Once the pictures are set aside, repeat all of the data below exactly.
——
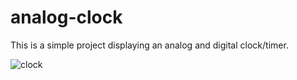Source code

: # analog-clock
This is a simple project displaying an analog and digital clock/timer. 

![clock](https://github.com/suhas-sunder/analog-clock/assets/77464593/3b53fb8f-97fc-4f5e-9d11-38053767a04e)
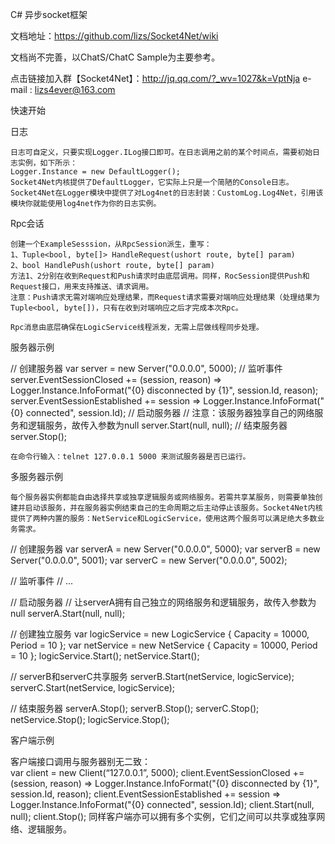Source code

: C# 异步socket框架

文档地址：https://github.com/lizs/Socket4Net/wiki

文档尚不完善，以ChatS/ChatC Sample为主要参考。

点击链接加入群【Socket4Net】：http://jq.qq.com/?_wv=1027&k=VptNja
e-mail : lizs4ever@163.com


快速开始

日志
    
    日志可自定义，只要实现Logger.ILog接口即可。在日志调用之前的某个时间点，需要初始日志实例，如下所示：	
    Logger.Instance = new DefaultLogger();
    Socket4Net内核提供了DefaultLogger，它实际上只是一个简陋的Console日志。Socket4Net在Logger模块中提供了对Log4net的日志封装：CustomLog.Log4Net，引用该模块你就能使用log4net作为你的日志实例。

Rpc会话

    创建一个ExampleSesssion，从RpcSession派生，重写：
    1、Tuple<bool, byte[]> HandleRequest(ushort route, byte[] param)
    2、bool HandlePush(ushort route, byte[] param)
    方法1、2分别在收到Request和Push请求时由底层调用。同样，RocSession提供Push和Request接口，用来支持推送、请求调用。    
    注意：Push请求无需对端响应处理结果，而Request请求需要对端响应处理结果（处理结果为Tuple<bool, byte[])，只有在收到对端响应之后才完成本次Rpc。

    Rpc消息由底层确保在LogicService线程派发，无需上层做线程同步处理。
	
服务器示例

 // 创建服务器
 var server = new Server<ExampleSession>("0.0.0.0", 5000);
 // 监听事件
 server.EventSessionClosed += (session, reason) => Logger.Instance.InfoFormat("{0} disconnected by {1}", session.Id, reason);
 server.EventSessionEstablished += session => Logger.Instance.InfoFormat("{0} connected", session.Id);
 // 启动服务器
 // 注意：该服务器独享自己的网络服务和逻辑服务，故传入参数为null
 server.Start(null, null);
 // 结束服务器
 server.Stop();
	
    在命令行输入：telnet 127.0.0.1 5000 来测试服务器是否已运行。
	
多服务器示例	
    
    每个服务器实例都能自由选择共享或独享逻辑服务或网络服务。若需共享某服务，则需要单独创建并启动该服务，并在服务器实例结束自己的生命周期之后主动停止该服务。Socket4Net内核提供了两种内置的服务：NetService和LogicService，使用这两个服务可以满足绝大多数业务需求。	
	
 // 创建服务器
 var serverA = new Server<ExampleSession>("0.0.0.0", 5000);
 var serverB = new Server<ExampleSession>("0.0.0.0", 5001);
 var serverC = new Server<ExampleSession>("0.0.0.0", 5002);

 // 监听事件
 // ...

 // 启动服务器
 // 让serverA拥有自己独立的网络服务和逻辑服务，故传入参数为null
 serverA.Start(null, null);

 // 创建独立服务
 var logicService = new LogicService { Capacity = 10000, Period = 10 };
 var netService = new NetService { Capacity = 10000, Period = 10 };
 logicService.Start();
 netService.Start();

 // serverB和serverC共享服务
 serverB.Start(netService, logicService);
 serverC.Start(netService, logicService);

 // 结束服务器
 serverA.Stop();
 serverB.Stop();
 serverC.Stop();
 netService.Stop();
 logicService.Stop();	

客户端示例
     
 客户端接口调用与服务器别无二致：	
 var client = new Client<ExampleSession>(“127.0.0.1”, 5000);
 client.EventSessionClosed +=(session, reason) => Logger.Instance.InfoFormat("{0} disconnected by {1}", session.Id, reason);
 client.EventSessionEstablished += session => Logger.Instance.InfoFormat("{0} connected", session.Id);
 client.Start(null, null);
 client.Stop();
 同样客户端亦可以拥有多个实例，它们之间可以共享或独享网络、逻辑服务。	
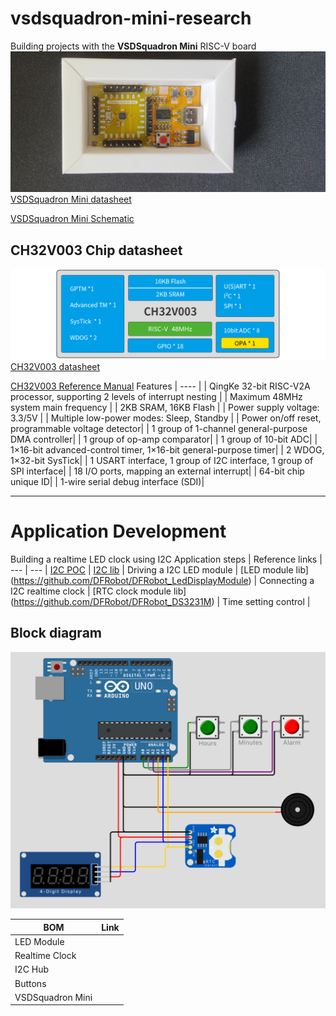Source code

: # vsdsquadron-mini-research
Building projects with the **VSDSquadron Mini** RISC-V board
![image](./images/mini.png)
[VSDSquadron Mini datasheet](./docs/VSDSQMinidatasheet.pdf)

[VSDSquadron Mini Schematic](./docs/SquadronMini_2A_Schematic.pdf.pdf)
## CH32V003 Chip datasheet
![image](./images/CH32V003.png)
[CH32V003 datasheet](./docs/CH32V003DS0.PDF)

[CH32V003 Reference Manual](./docs/CH32V003RM.PDF)
Features  |
---- |
| QingKe 32-bit RISC-V2A processor, supporting 2 levels of interrupt nesting  |
| Maximum 48MHz system main frequency |
| 2KB SRAM, 16KB Flash |
| Power supply voltage: 3.3/5V |
| Multiple low-power modes: Sleep, Standby |
| Power on/off reset, programmable voltage detector|
| 1 group of 1-channel general-purpose DMA controller|
| 1 group of op-amp comparator|
| 1 group of 10-bit ADC|
| 1×16-bit advanced-control timer, 1×16-bit general-purpose timer|
| 2 WDOG, 1×32-bit SysTick|
| 1 USART interface, 1 group of I2C interface, 1 group of SPI interface|
| 18 I/O ports, mapping an external interrupt|
| 64-bit chip unique ID|
| 1-wire serial debug interface (SDI)|

***
# Application Development
Building a realtime LED clock using I2C
Application steps | Reference links |
--- | --- |
[I2C POC](./I2C_poc) | [I2C lib](https://github.com/hexeguitar/ch32v003fun_libs) |
Driving a I2C LED module | [LED module lib] (https://github.com/DFRobot/DFRobot_LedDisplayModule) |
Connecting a I2C realtime clock | [RTC clock module lib] (https://github.com/DFRobot/DFRobot_DS3231M) |
Time setting control |
## Block diagram
![image](./images/I2C_RTC_clock.png)

BOM | Link |
--- | --- |
LED Module |
Realtime Clock |
I2C Hub |
Buttons |
VSDSquadron Mini |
——
__Written answer__:
Source code

: # analog-clock
This is a simple project displaying an analog and digital clock/timer. 

![clock](https://github.com/suhas-sunder/analog-clock/assets/77464593/3b53fb8f-97fc-4f5e-9d11-38053767a04e)
Source code

: C# 异步socket框架

文档地址：https://github.com/lizs/Socket4Net/wiki

文档尚不完善，以ChatS/ChatC Sample为主要参考。

点击链接加入群【Socket4Net】：http://jq.qq.com/?_wv=1027&k=VptNja
e-mail : lizs4ever@163.com


快速开始

日志
    
    日志可自定义，只要实现Logger.ILog接口即可。在日志调用之前的某个时间点，需要初始日志实例，如下所示：	
    Logger.Instance = new DefaultLogger();
    Socket4Net内核提供了DefaultLogger，它实际上只是一个简陋的Console日志。Socket4Net在Logger模块中提供了对Log4net的日志封装：CustomLog.Log4Net，引用该模块你就能使用log4net作为你的日志实例。

Rpc会话

    创建一个ExampleSesssion，从RpcSession派生，重写：
    1、Tuple<bool, byte[]> HandleRequest(ushort route, byte[] param)
    2、bool HandlePush(ushort route, byte[] param)
    方法1、2分别在收到Request和Push请求时由底层调用。同样，RocSession提供Push和Request接口，用来支持推送、请求调用。    
    注意：Push请求无需对端响应处理结果，而Request请求需要对端响应处理结果（处理结果为Tuple<bool, byte[])，只有在收到对端响应之后才完成本次Rpc。

    Rpc消息由底层确保在LogicService线程派发，无需上层做线程同步处理。
	
服务器示例

 // 创建服务器
 var server = new Server<ExampleSession>("0.0.0.0", 5000);
 // 监听事件
 server.EventSessionClosed += (session, reason) => Logger.Instance.InfoFormat("{0} disconnected by {1}", session.Id, reason);
 server.EventSessionEstablished += session => Logger.Instance.InfoFormat("{0} connected", session.Id);
 // 启动服务器
 // 注意：该服务器独享自己的网络服务和逻辑服务，故传入参数为null
 server.Start(null, null);
 // 结束服务器
 server.Stop();
	
    在命令行输入：telnet 127.0.0.1 5000 来测试服务器是否已运行。
	
多服务器示例	
    
    每个服务器实例都能自由选择共享或独享逻辑服务或网络服务。若需共享某服务，则需要单独创建并启动该服务，并在服务器实例结束自己的生命周期之后主动停止该服务。Socket4Net内核提供了两种内置的服务：NetService和LogicService，使用这两个服务可以满足绝大多数业务需求。	
	
 // 创建服务器
 var serverA = new Server<ExampleSession>("0.0.0.0", 5000);
 var serverB = new Server<ExampleSession>("0.0.0.0", 5001);
 var serverC = new Server<ExampleSession>("0.0.0.0", 5002);

 // 监听事件
 // ...

 // 启动服务器
 // 让serverA拥有自己独立的网络服务和逻辑服务，故传入参数为null
 serverA.Start(null, null);

 // 创建独立服务
 var logicService = new LogicService { Capacity = 10000, Period = 10 };
 var netService = new NetService { Capacity = 10000, Period = 10 };
 logicService.Start();
 netService.Start();

 // serverB和serverC共享服务
 serverB.Start(netService, logicService);
 serverC.Start(netService, logicService);

 // 结束服务器
 serverA.Stop();
 serverB.Stop();
 serverC.Stop();
 netService.Stop();
 logicService.Stop();	

客户端示例
     
 客户端接口调用与服务器别无二致：	
 var client = new Client<ExampleSession>(“127.0.0.1”, 5000);
 client.EventSessionClosed +=(session, reason) => Logger.Instance.InfoFormat("{0} disconnected by {1}", session.Id, reason);
 client.EventSessionEstablished += session => Logger.Instance.InfoFormat("{0} connected", session.Id);
 client.Start(null, null);
 client.Stop();
 同样客户端亦可以拥有多个实例，它们之间可以共享或独享网络、逻辑服务。	
Source code

: # vsdsquadron-mini-research
Building projects with the **VSDSquadron Mini** RISC-V board
![image](./images/mini.png)
[VSDSquadron Mini datasheet](./docs/VSDSQMinidatasheet.pdf)

[VSDSquadron Mini Schematic](./docs/SquadronMini_2A_Schematic.pdf.pdf)
## CH32V003 Chip datasheet
![image](./images/CH32V003.png)
[CH32V003 datasheet](./docs/CH32V003DS0.PDF)

[CH32V003 Reference Manual](./docs/CH32V003RM.PDF)
Features  |
---- |
| QingKe 32-bit RISC-V2A processor, supporting 2 levels of interrupt nesting  |
| Maximum 48MHz system main frequency |
| 2KB SRAM, 16KB Flash |
| Power supply voltage: 3.3/5V |
| Multiple low-power modes: Sleep, Standby |
| Power on/off reset, programmable voltage detector|
| 1 group of 1-channel general-purpose DMA controller|
| 1 group of op-amp comparator|
| 1 group of 10-bit ADC|
| 1×16-bit advanced-control timer, 1×16-bit general-purpose timer|
| 2 WDOG, 1×32-bit SysTick|
| 1 USART interface, 1 group of I2C interface, 1 group of SPI interface|
| 18 I/O ports, mapping an external interrupt|
| 64-bit chip unique ID|
| 1-wire serial debug interface (SDI)|

***
# Application Development
Building a realtime LED clock using I2C
Application steps | Reference links |
--- | --- |
[I2C POC](./I2C_poc) | [I2C lib](https://github.com/hexeguitar/ch32v003fun_libs) |
Driving a I2C LED module | [LED module lib] (https://github.com/DFRobot/DFRobot_LedDisplayModule) |
Connecting a I2C realtime clock | [RTC clock module lib] (https://github.com/DFRobot/DFRobot_DS3231M) |
Time setting control |
## Block diagram
![image](./images/I2C_RTC_clock.png)

BOM | Link |
--- | --- |
LED Module |
Realtime Clock |
I2C Hub |
Buttons |
VSDSquadron Mini |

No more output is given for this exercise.